** Opening Extracted material block **

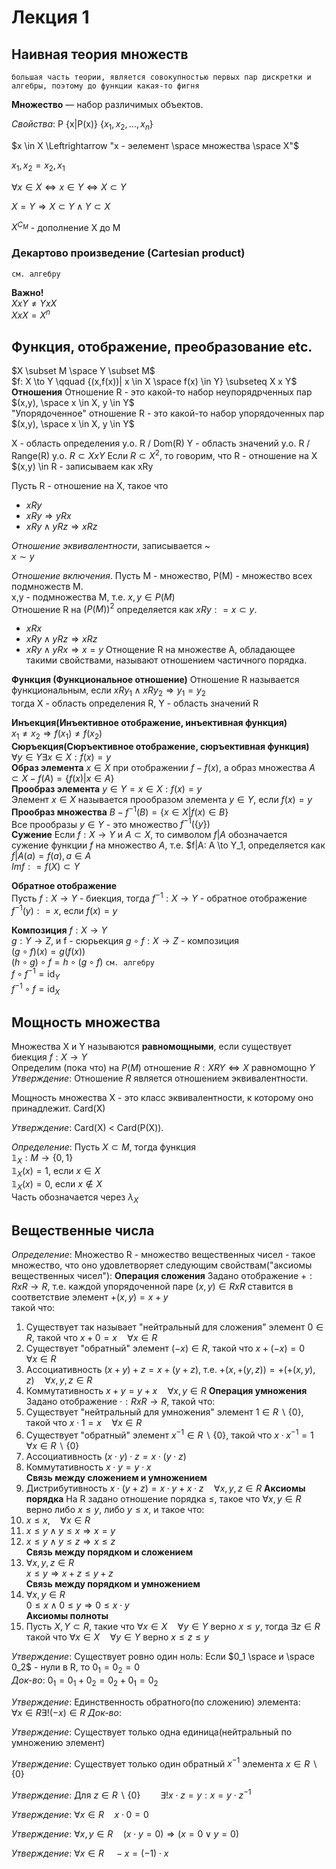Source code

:# Лекция 1

## Наивная теория множеств
`большая часть теории, является совокупностью первых пар дискретки и алгебры, поэтому до функции какая-то фигня`

**Множество** — набор различимых объектов.

*Свойства*: P       {x|P(x)}        {$x_{1}, x_{2}, \ldots, x_{n}$}

$x \in X \Leftrightarrow "x - эелемент \space множества \space X"$

${x_{1}, x_{2}}={x_{2}, x_{1}}$

$\forall x \in X \Leftrightarrow x \in Y \Leftrightarrow X \subset Y$

$X = Y \Rightarrow X \subset Y \land Y \subset X$

$X^{C_{M}}$ - дополнение X до M

### Декартово произведение (Cartesian product)
`см. алгебру`

**Важно!**  
$X x Y \neq Y x X$  
$X x X = X^{n}$  


## Функция, отображение, преобразование etc.
$X \subset M \space Y \subset M$  
$f: X \to Y \qquad {(x,f(x))| x \in X \space f(x) \in Y} \subseteq X x Y$  
**Отношения**
Отношение R - это какой-то набор неупорядрченных пар $(x,y), \space x \in X, y \in Y$  
"Упорядоченное" отношение R - это какой-то набор упорядоченных пар $(x,y), \space x \in X, y \in Y$

X - область определения у.о. R / Dom(R)
Y - область значений у.о. R / Range(R)
у.о. $R \subset X x Y$
Если $R \subset X^{2}$, то говорим, что R - отношение на X  
$(x,y) \in R - записываем как xRy

Пусть R - отношение на X, такое что
* $xRy$
* $xRy \Rightarrow yRx$
* $xRy \land yRz \Rightarrow xRz$

*Отношение эквивалентности*, записывается ~  
$x \sim y$

*Отношение включения*. Пусть M - множество, P(M) - множество всех подмножеств M.  
x,y - подмножества M, т.е. $x,y \in P(M)$  
Отношение R на $(P(M))^{2}$ определяется как $xRy : = x \subset y$.
* $xRx$
* $xRy \land yRz \Rightarrow xRz$
* $xRy \land yRx \Rightarrow x = y$
Отнощение R на множестве A, обладающее такими свойствами, называют отношением частичного порядка.

**Функция (Функциональное отношение)**
Отношение R называется функциональным, если $xRy_1 \land xRy_2 \Rightarrow y_1 = y_2$  
тогда X - область определения R, Y - область значений R

**Инъекция(Инъективное отображение, инъективная функция)**  
$x_1 \neq x_2 \Rightarrow f(x_1) \neq f(x_2)$  
**Сюръекция(Сюръективное отображение, сюръективная функция)**  
$\forall y \in Y \exists x \in X : f(x) = y$  
**Образ элемента** $x \in X$ при отображении $f - f(x)$, а образ множества $A \subset X - f(A) = \{f(x) | x \in A\}$  
**Прообраз элемента** $y \in Y = x \in X : f(x) = y$  
Элемент $x \in X$ называется прообразом элемента $y \in Y$, если $f(x) = y$  
**Прообраз множества** $B - f^{-1}(B) = \{x \in X | f(x) \in B\}$  
Все прообразы $y \in Y$  - это множество $f^{-1}(\{y\})$  
**Сужение** Если $f: X \to Y$ и $A \subset X$, то символом $f|A$ обозначается сужение функции $f$ на множество $A$, т.е. $f|A: A \to Y_1, определяется как $f|A(a) = f(a), a \in A$  
$Imf : = f(X) \subset Y$  

**Обратное отображение**  
Пусть $f: X \to Y$ - биекция, тогда $f^{-1}: X \to Y$ - обратное отображение  
$f^{-1}(y) : = x$, если $f(x) = y$  

**Композиция**
$f: X \to Y$  
$g: Y \to Z$, и f - сюрьекция
$g\circ f: X \to Z$ - композиция  
$(g\circ f)(x) = g(f(x))$  
$(h\circ g)\circ f = h\circ (g\circ f)$  `см. алгебру`  
$f\circ f^{-1} = \text{id}_Y$  
$f^{-1}\circ f = \text{id}_X$  

## Мощность множества
Множества X и Y называются **равномощными**, если существует биекция $f: X \to Y$  
Определим (пока что) на $P(M)$ отношение $R : XRY \Leftrightarrow X$ равномощно $Y$  
*Утверждение*: Отношение $R$ является отношением эквивалентности.

Мощность множества X - это класс эквивалентности, к которому оно принадлежит.   Card(X)

*Утверждение*: Card(X) < Card(P(X)).

*Определение*: Пусть $X \subset M$, тогда функция   
$\mathbb{1}_X: M \to \{0,1\}$  
$\mathbb{1}_X(x) = 1$, если $x \in X$  
$\mathbb{1}_X(x) = 0$, если $x \notin X$  
Часть обозначается через $\lambda_X$


## Вещественные числа
*Определение*: Множество R - множество вещественных чисел - такое множество, что оно удовлетворяет следующим свойствам("аксиомы вещественных чисел"):
**Операция сложения**
Задано отображение $+: RxR \rightarrow R$, т.е. каждой упорядоченной паре $(x,y) \in RxR$ ставится в соответствие элемент $+(x,y) = x + y$  
такой что:  
1) Существует так называет "нейтральный для сложения" элемент $0 \in R$, такой что $x + 0 = x \quad \forall x \in R$  
2) Существует "обратный" элемент $(-x) \in R$, такой что $x + (-x) = 0 \quad \forall x \in R$
3) Ассоциативность $(x + y) + z = x + (y + z)$, т.е. $+(x,+(y,z)) = +(+(x,y),z) \quad \forall x,y,z \in R$
4) Коммутативность $x + y = y + x \quad \forall x,y \in R$
**Операция умножения**
Задано отображение $\cdot: RxR \rightarrow R$, такой что:
1) Существует "нейтральный для умножения" элемент $1 \in R\backslash\{0\}$, такой что $x \cdot 1 = x \quad \forall x \in R$
2) Существует "обратный" элемент $x^{-1} \in R\backslash\{0\}$, такой что $x \cdot x^{-1} = 1 \quad \forall x \in R\backslash\{0\}$
3) Ассоциативность $(x \cdot y) \cdot z = x \cdot (y \cdot z)$  
4) Коммутативность $x \cdot y = y \cdot x$  
**Связь между сложением и умножением**
1) Дистрибутивность $x \cdot (y + z) = x \cdot y + x \cdot z \quad \forall x,y,z \in R$
**Аксиомы порядка**
На R задано отношение порядка $\leq$, такое что $\forall x,y \in R$ верно либо $x \leq y$, либо $y \leq x$, и такое что:
1) $x \leq x, \quad \forall x \in R$  
2) $x \leq y \land y \leq x \Rightarrow x = y$  
3) $x \leq y \land y \leq z \Rightarrow x \leq z$  
**Связь между порядком и сложением**
1) $\forall x,y,z \in R$  
$x \leq y \Rightarrow x + z \leq y + z$  
**Связь между порядком и умножением**
1) $\forall x,y \in R$  
$0 \leq x \land 0 \leq y \Rightarrow 0 \leq x \cdot y$  
**Аксиомы полноты**
1) Пусть $X,Y \subset R$, такие что $\forall x \in X \quad \forall y \in Y$ верно $x \leq y$, тогда $\exists z \in R$ такой что $\forall x \in X \quad \forall y \in Y$ верно $x \leq z \leq y$  

*Утверждение*: Существует ровно один ноль:
Если $0_1 \space и \space 0_2$ - нули в R, то $0_1 = 0_2 = 0$  
*Док-во*: $0_1 = 0_1 + 0_2 = 0_2 + 0_1 = 0_2$

*Утверждение*: Единственность обратного(по сложению) элемента:  
$\forall x \in R \exists! (-x) \in R$
*Док-во*:

*Утверждение*: Существует только одна единица(нейтральный по умножению элемент) 

*Утверждение*: Существует только один обратный $x^{-1}$ элемента $x \in R\backslash\{0\}$

*Утверждение*: Для $z \in R\backslash\{0\} \qquad \exists! x \cdot z = y : x = y \cdot z^{-1}$

*Утверждение*: $\forall x \in R \quad x \cdot 0 = 0$

*Утверждение*: $\forall x,y \in R \quad (x \cdot y = 0) \Rightarrow (x = 0 \lor y = 0)$

*Утверждение*: $\forall x \in R \quad -x=(-1) \cdot x$
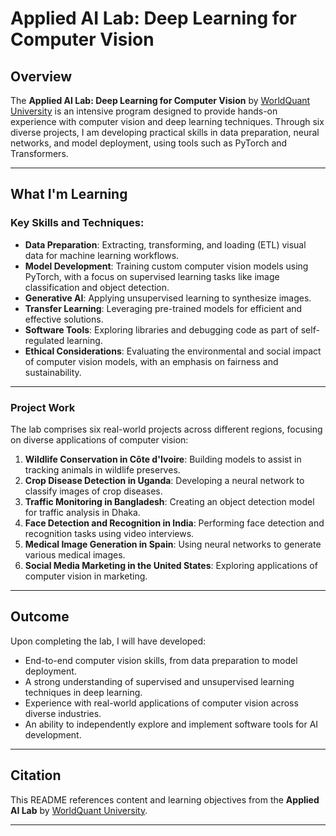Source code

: # Applied AI Lab: Deep Learning for Computer Vision

## Overview  

The **Applied AI Lab: Deep Learning for Computer Vision** by [WorldQuant University](https://www.wqu.edu/) is an intensive program designed to provide hands-on experience with computer vision and deep learning techniques. Through six diverse projects, I am developing practical skills in data preparation, neural networks, and model deployment, using tools such as PyTorch and Transformers.  

---

## What I'm Learning  

### Key Skills and Techniques:  
- **Data Preparation**: Extracting, transforming, and loading (ETL) visual data for machine learning workflows.  
- **Model Development**: Training custom computer vision models using PyTorch, with a focus on supervised learning tasks like image classification and object detection.  
- **Generative AI**: Applying unsupervised learning to synthesize images.  
- **Transfer Learning**: Leveraging pre-trained models for efficient and effective solutions.  
- **Software Tools**: Exploring libraries and debugging code as part of self-regulated learning.  
- **Ethical Considerations**: Evaluating the environmental and social impact of computer vision models, with an emphasis on fairness and sustainability.  

---

### Project Work  

The lab comprises six real-world projects across different regions, focusing on diverse applications of computer vision:  

1. **Wildlife Conservation in Côte d'Ivoire**: Building models to assist in tracking animals in wildlife preserves.  
2. **Crop Disease Detection in Uganda**: Developing a neural network to classify images of crop diseases.  
3. **Traffic Monitoring in Bangladesh**: Creating an object detection model for traffic analysis in Dhaka.  
4. **Face Detection and Recognition in India**: Performing face detection and recognition tasks using video interviews.  
5. **Medical Image Generation in Spain**: Using neural networks to generate various medical images.  
6. **Social Media Marketing in the United States**: Exploring applications of computer vision in marketing.  

---

## Outcome  

Upon completing the lab, I will have developed:  
- End-to-end computer vision skills, from data preparation to model deployment.  
- A strong understanding of supervised and unsupervised learning techniques in deep learning.  
- Experience with real-world applications of computer vision across diverse industries.  
- An ability to independently explore and implement software tools for AI development.  

---

## Citation  

This README references content and learning objectives from the **Applied AI Lab** by [WorldQuant University](https://www.wqu.edu/ai-lab-computer-vision?utm_campaign=AI%20Lab%20Launch&utm_source=piazza).  

---  
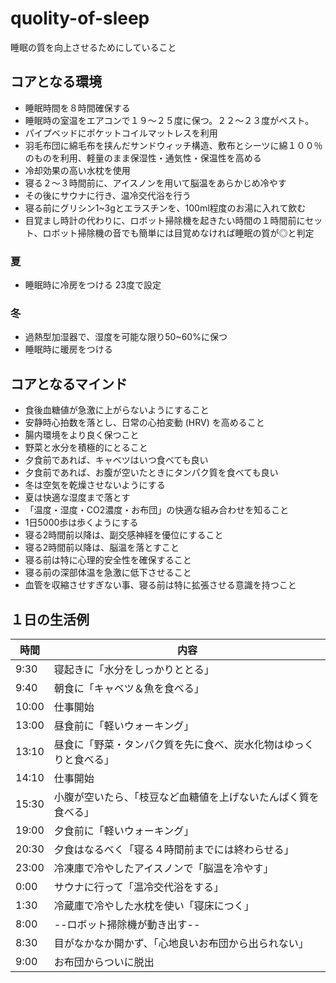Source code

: # quolity-of-sleep

睡眠の質を向上させるためにしていること



## コアとなる環境

* 睡眠時間を８時間確保する
* 睡眠時の室温をエアコンで１９～２５度に保つ。２２～２３度がベスト。
* パイプベッドにポケットコイルマットレスを利用
* 羽毛布団に綿毛布を挟んだサンドウィッチ構造、敷布とシーツに綿１００％のものを利用、軽量のまま保湿性・通気性・保温性を高める
* 冷却効果の高い水枕を使用
* 寝る２～３時間前に、アイスノンを用いて脳温をあらかじめ冷やす
* その後にサウナに行き、温冷交代浴を行う
* 寝る前にグリシン1~3gとエラスチンを、100ml程度のお湯に入れて飲む
* 目覚まし時計の代わりに、ロボット掃除機を起きたい時間の１時間前にセット、ロボット掃除機の音でも簡単には目覚めなければ睡眠の質が◎と判定

### 夏
* 睡眠時に冷房をつける 23度で設定


### 冬

* 過熱型加湿器で、湿度を可能な限り50~60%に保つ
* 睡眠時に暖房をつける


## コアとなるマインド

* 食後血糖値が急激に上がらないようにすること
* 安静時心拍数を落とし、日常の心拍変動 (HRV) を高めること
* 腸内環境をより良く保つこと
* 野菜と水分を積極的にとること
* 夕食前であれば、キャベツはいつ食べても良い
* 夕食前であれば、お腹が空いたときにタンパク質を食べても良い
* 冬は空気を乾燥させないようにする
* 夏は快適な湿度まで落とす
* 「温度・湿度・CO2濃度・お布団」の快適な組み合わせを知ること
* 1日5000歩は歩くようにする
* 寝る2時間前以降は、副交感神経を優位にすること
* 寝る2時間前以降は、脳温を落とすこと
* 寝る前は特に心理的安全性を確保すること
* 寝る前の深部体温を急激に低下させること
* 血管を収縮させすぎない事、寝る前は特に拡張させる意識を持つこと


## １日の生活例

| 時間  | 内容                                                         |
| ----- | ------------------------------------------------------------ |
| 9:30 | 寝起きに「水分をしっかりととる」                            |
| 9:40 | 朝食に「キャベツ＆魚を食べる」                           |
| 10:00 | 仕事開始                                                     |
| 13:00 | 昼食前に「軽いウォーキング」                       |
| 13:10 | 昼食に「野菜・タンパク質を先に食べ、炭水化物はゆっくりと食べる」 |
| 14:10 | 仕事開始                                                     |
| 15:30 | 小腹が空いたら、「枝豆など血糖値を上げないたんぱく質を食べる」          |
| 19:00 | 夕食前に「軽いウォーキング」                                 |
| 20:30 | 夕食はなるべく「寝る４時間前までには終わらせる」                     |
| 23:00 | 冷凍庫で冷やしたアイスノンで「脳温を冷やす」 |
| 0:00 | サウナに行って「温冷交代浴をする」                                   |
| 1:30  | 冷蔵庫で冷やした水枕を使い「寝床につく」           |
| 8:00  | --ロボット掃除機が動き出す--           |
| 8:30  | 目がなかなか開かず、「心地良いお布団から出られない」           |
| 9:00  | お布団からついに脱出           |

** Closing Extracted material block **

(Exercise brief):
Return exactly the lines of the data, beginning with the first and ending with the line containing "Y \subset X$". Skip the pictures.

(Exercise result):
Source code

:# Лекция 1

## Наивная теория множеств
`большая часть теории, является совокупностью первых пар дискретки и алгебры, поэтому до функции какая-то фигня`

**Множество** — набор различимых объектов.

*Свойства*: P       {x|P(x)}        {$x_{1}, x_{2}, \ldots, x_{n}$}

$x \in X \Leftrightarrow "x - эелемент \space множества \space X"$

${x_{1}, x_{2}}={x_{2}, x_{1}}$

$\forall x \in X \Leftrightarrow x \in Y \Leftrightarrow X \subset Y$

$X = Y \Rightarrow X \subset Y \land Y \subset X$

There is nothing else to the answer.